Two red onions, thinly sliced
3 tablespoons butter
3 tablespoons brown sugar
3 tablespoons balsamic vinegar, I used the espresso infused balsamic from Kristos Olive Oil in Arvada
1 sheet frozen puff pastry, thawed in the refrigerator
4 ounces soft cheese, rind removed and room temperature
1 egg
2 teaspoons water


  •  Heat the butter in a large skillet and slowly caramelize the onions with the brown sugar and the vinegar.
  • When soft and sweet, remove to a bowl and cool to room temperature.

  • Lightly flour your work surface and roll out your puff pastry into an 12x8 inch rectangle.

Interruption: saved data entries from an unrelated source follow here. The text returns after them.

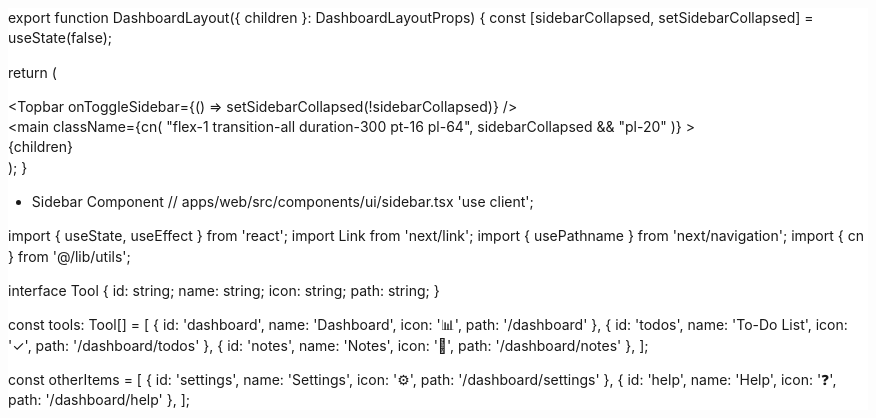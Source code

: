 export function DashboardLayout({ children }: DashboardLayoutProps) {
  const [sidebarCollapsed, setSidebarCollapsed] = useState(false);

  return (
    <div className="min-h-screen bg-[#FAF9F6]">
      <Topbar 
        onToggleSidebar={() => setSidebarCollapsed(!sidebarCollapsed)}
      />
      <div className="flex">
        <Sidebar 
          collapsed={sidebarCollapsed}
          className="fixed left-0 top-16 h-[calc(100vh-4rem)]"
        />
        <main 
          className={cn(
            "flex-1 transition-all duration-300 pt-16 pl-64",
            sidebarCollapsed && "pl-20"
          )}
        >
          <div className="p-6">
            {children}
          </div>
        </main>
      </div>
    </div>
  );
}

- Sidebar Component
// apps/web/src/components/ui/sidebar.tsx
'use client';

import { useState, useEffect } from 'react';
import Link from 'next/link';
import { usePathname } from 'next/navigation';
import { cn } from '@/lib/utils';

interface Tool {
  id: string;
  name: string;
  icon: string;
  path: string;
}

const tools: Tool[] = [
  { id: 'dashboard', name: 'Dashboard', icon: '📊', path: '/dashboard' },
  { id: 'todos', name: 'To-Do List', icon: '✓', path: '/dashboard/todos' },
  { id: 'notes', name: 'Notes', icon: '📝', path: '/dashboard/notes' },
];

const otherItems = [
  { id: 'settings', name: 'Settings', icon: '⚙️', path: '/dashboard/settings' },
  { id: 'help', name: 'Help', icon: '❓', path: '/dashboard/help' },
];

  • Spread the cheese over the pastry, right up to the edges.
  • Cover with the onions.

  • Fold one side of the dough towards the middle, then the other side, leaving a space in the middle.

  • Then repeat folding the one side then the other again, over on itself.

  • Then, close the book. Folding one half of the rolled dough over the other half.

  • Wrap in plastic and chill in the refrigerator for half an hour or overnight.
  • Preheat oven to 375.
  • Using a serrated knife, cut into 1/4 inch pieces.
  • Place on parchment paper-line baking sheets.
  • Refrigerate again for about 15 minutes.
  • Combine the egg and water.
  • Brush over the slices.
  • Bake for 12-14 minutes, until puffed and golden.

Ready? GO!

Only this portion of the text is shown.